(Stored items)
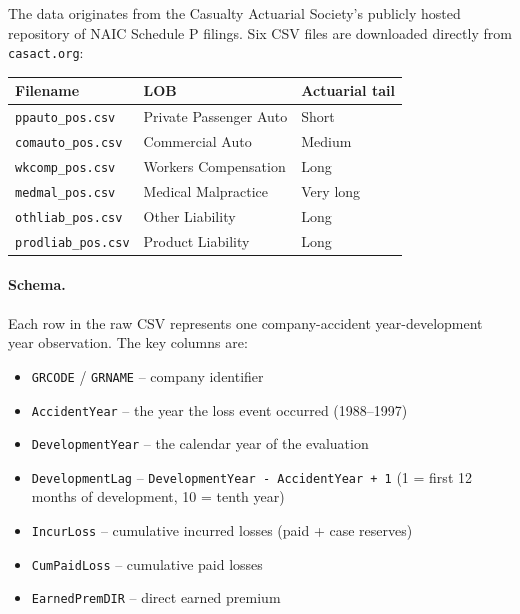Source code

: 
The data originates from the Casualty Actuarial Society's publicly hosted
repository of NAIC Schedule P filings.  Six CSV files are downloaded directly
from \texttt{casact.org}:

\begin{center}
\begin{tabular}{lll}
\toprule
\textbf{Filename} & \textbf{LOB} & \textbf{Actuarial tail} \\
\midrule
\texttt{ppauto\_pos.csv}   & Private Passenger Auto  & Short \\
\texttt{comauto\_pos.csv}  & Commercial Auto         & Medium \\
\texttt{wkcomp\_pos.csv}   & Workers Compensation    & Long \\
\texttt{medmal\_pos.csv}   & Medical Malpractice     & Very long \\
\texttt{othliab\_pos.csv}  & Other Liability         & Long \\
\texttt{prodliab\_pos.csv} & Product Liability       & Long \\
\bottomrule
\end{tabular}
\end{center}

\paragraph{Schema.}
Each row in the raw CSV represents one company-accident year-development year
observation.  The key columns are:

\begin{itemize}
  \item \texttt{GRCODE} / \texttt{GRNAME} -- company identifier
  \item \texttt{AccidentYear} -- the year the loss event occurred (1988--1997)
  \item \texttt{DevelopmentYear} -- the calendar year of the evaluation
  \item \texttt{DevelopmentLag} -- \texttt{DevelopmentYear - AccidentYear + 1}
    (1 = first 12 months of development, 10 = tenth year)
  \item \texttt{IncurLoss} -- cumulative incurred losses (paid + case reserves)
  \item \texttt{CumPaidLoss} -- cumulative paid losses
  \item \texttt{EarnedPremDIR} -- direct earned premium
\end{itemize}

How to complete this task — Nothing should appear in the answer except the lines from the one with "(1 = first 12" through the final line of the records, written exactly.

Task response —
    (1 = first 12 months of development, 10 = tenth year)
  \item \texttt{IncurLoss} -- cumulative incurred losses (paid + case reserves)
  \item \texttt{CumPaidLoss} -- cumulative paid losses
  \item \texttt{EarnedPremDIR} -- direct earned premium
\end{itemize}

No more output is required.